**Work required**.
For each line of the data below, test for "micrograd". Report only the number of lines that pass.

Document images with source code:
· · ·
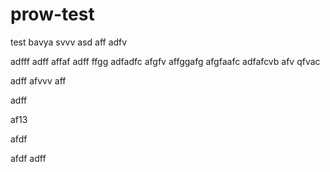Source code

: # prow-test
test
bavya
svvv
asd
aff
adfv

adfff
adff
affaf
adff
ffgg
adfadfc
afgfv
affggafg
afgfaafc
adfafcvb
afv
qfvac

adff
afvvv
aff

adff


af13


afdf

afdf
adff
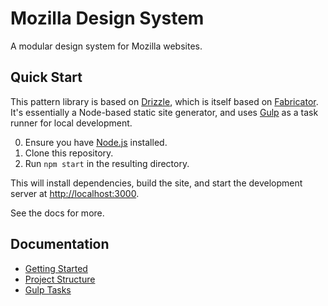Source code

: # Mozilla Design System

A modular design system for Mozilla websites.

## Quick Start

This pattern library is based on [Drizzle](https://github.com/cloudfour/drizzle/), which is itself based on [Fabricator](https://fbrctr.github.io/). It's essentially a Node-based static site generator, and uses [Gulp](https://gulpjs.com/) as a task runner for local development.

0. Ensure you have [Node.js](https://nodejs.org/) installed.
1. Clone this repository.
2. Run `npm start` in the resulting directory.

This will install dependencies, build the site, and start the development server at <http://localhost:3000>.

See the docs for more.

## Documentation

- [Getting Started](docs#getting-started)
- [Project Structure](docs#project-structure)
- [Gulp Tasks](docs#tasks)


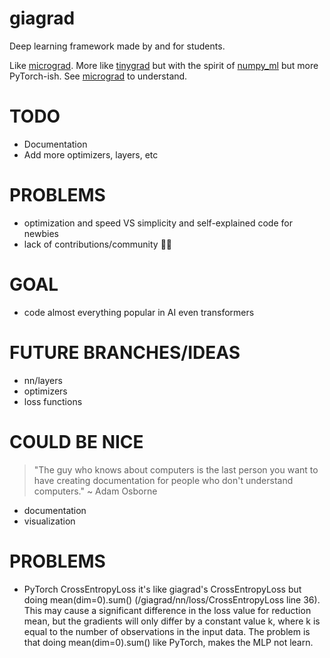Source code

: # giagrad
Deep learning framework made by and for students.

Like [micrograd](https://youtu.be/VMj-3S1tku0). More like [tinygrad](https://github.com/geohot/tinygrad) but with the spirit of 
[numpy_ml](https://numpy-ml.readthedocs.io/en/latest/) but more PyTorch-ish. See [micrograd](https://youtu.be/VMj-3S1tku0) to understand.

# TODO
- Documentation
- Add more optimizers, layers, etc

# PROBLEMS
- optimization and speed VS simplicity and self-explained code for newbies
- lack of contributions/community :man_shrugging:

# GOAL
- code almost everything popular in AI even transformers

# FUTURE BRANCHES/IDEAS
- nn/layers
- optimizers
- loss functions

# COULD BE NICE
> "The guy who knows about computers is the last person you want to have creating documentation for people who don't understand computers." ~ Adam Osborne
- documentation
- visualization 

# PROBLEMS
- PyTorch CrossEntropyLoss it's like giagrad's CrossEntropyLoss but doing mean(dim=0).sum() (/giagrad/nn/loss/CrossEntropyLoss line 36). This may cause a significant difference in the loss value for reduction mean, but the gradients will only differ by a constant value k, where k is equal to the number of observations in the input data. The problem is that doing mean(dim=0).sum() like PyTorch, makes the MLP not learn.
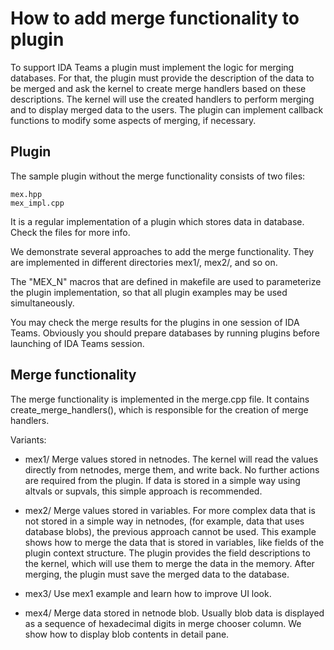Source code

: # How to add merge functionality to plugin

To support IDA Teams a plugin must implement the logic for merging databases.
For that, the plugin must provide the description of the data to be merged
and ask the kernel to create merge handlers based on these descriptions.
The kernel will use the created handlers to perform merging and to display
merged data to the users. The plugin can implement callback functions to modify
some aspects of merging, if necessary.

## Plugin

The sample plugin without the merge functionality consists of two files:

    mex.hpp
    mex_impl.cpp

It is a regular implementation of a plugin which stores data in database.
Check the files for more info.

We demonstrate several approaches to add the merge functionality.
They are implemented in different directories mex1/, mex2/, and so on.

The "MEX_N" macros that are defined in makefile are used to parameterize
the plugin implementation, so that all plugin examples may be used simultaneously.

You may check the merge results for the plugins in one session of IDA Teams.
Obviously you should prepare databases by running plugins before launching of
IDA Teams session.

## Merge functionality

The merge functionality is implemented in the merge.cpp file. It contains
create_merge_handlers(), which is responsible for the creation of merge handlers.

Variants:
  * mex1/ Merge values stored in netnodes.
          The kernel will read the values directly from netnodes, merge them,
          and write back. No further actions are required from the plugin.
          If data is stored in a simple way using altvals or supvals,
          this simple approach is recommended.

  * mex2/ Merge values stored in variables.
          For more complex data that is not stored in a simple way in netnodes,
          (for example, data that uses database blobs), the previous approach
          cannot be used. This example shows how to merge the data that is
          stored in variables, like fields of the plugin context structure.
          The plugin provides the field descriptions to the kernel, which
          will use them to merge the data in the memory. After merging,
          the plugin must save the merged data to the database.
  * mex3/ Use mex1 example and learn how to improve UI look.
  * mex4/ Merge data stored in netnode blob.
          Usually blob data is displayed as a sequence of hexadecimal digits
          in merge chooser column.
          We show how to display blob contents in detail pane.





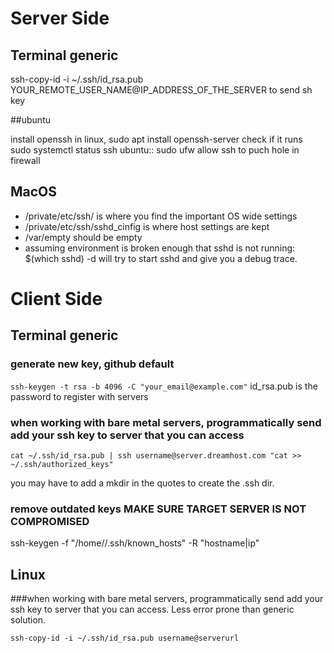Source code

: # Server Side



## Terminal generic
ssh-copy-id -i ~/.ssh/id_rsa.pub YOUR_REMOTE_USER_NAME@IP_ADDRESS_OF_THE_SERVER to send sh key

##ubuntu

install openssh in linux, sudo apt install openssh-server
check if it runs sudo systemctl status ssh
 ubuntu:: sudo ufw allow ssh to puch hole in firewall

## MacOS

- /private/etc/ssh/ is where you find the important OS wide settings
- /private/etc/ssh/sshd_cinfig is where host settings are kept
- /var/empty should be empty
- assuming environment is broken enough that sshd is not running: $(which sshd) -d will try to start sshd and give you a debug trace.

# Client Side

## Terminal generic

### generate new key, github default

`ssh-keygen -t rsa -b 4096 -C "your_email@example.com"`
id_rsa.pub is the password to register with servers

### when working with bare metal servers, programmatically send add your ssh key to server that you can access

`cat ~/.ssh/id_rsa.pub | ssh username@server.dreamhost.com "cat >> ~/.ssh/authorized_keys"`

you may have to add a mkdir in the quotes to create the .ssh dir.

### remove outdated keys MAKE SURE TARGET SERVER IS NOT COMPROMISED

ssh-keygen -f "/home/<username>/.ssh/known_hosts" -R "hostname|ip"

## Linux

###when working with bare metal servers, programmatically send add your ssh key to server that you can access. Less error prone than generic solution.

`ssh-copy-id -i ~/.ssh/id_rsa.pub username@serverurl`

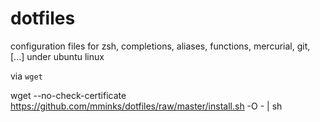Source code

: dotfiles
========

configuration files for zsh, completions, aliases, functions, mercurial, git, [...] under ubuntu linux

via `wget`

wget --no-check-certificate https://github.com/mminks/dotfiles/raw/master/install.sh -O - | sh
· · ·
**Answer section**.
2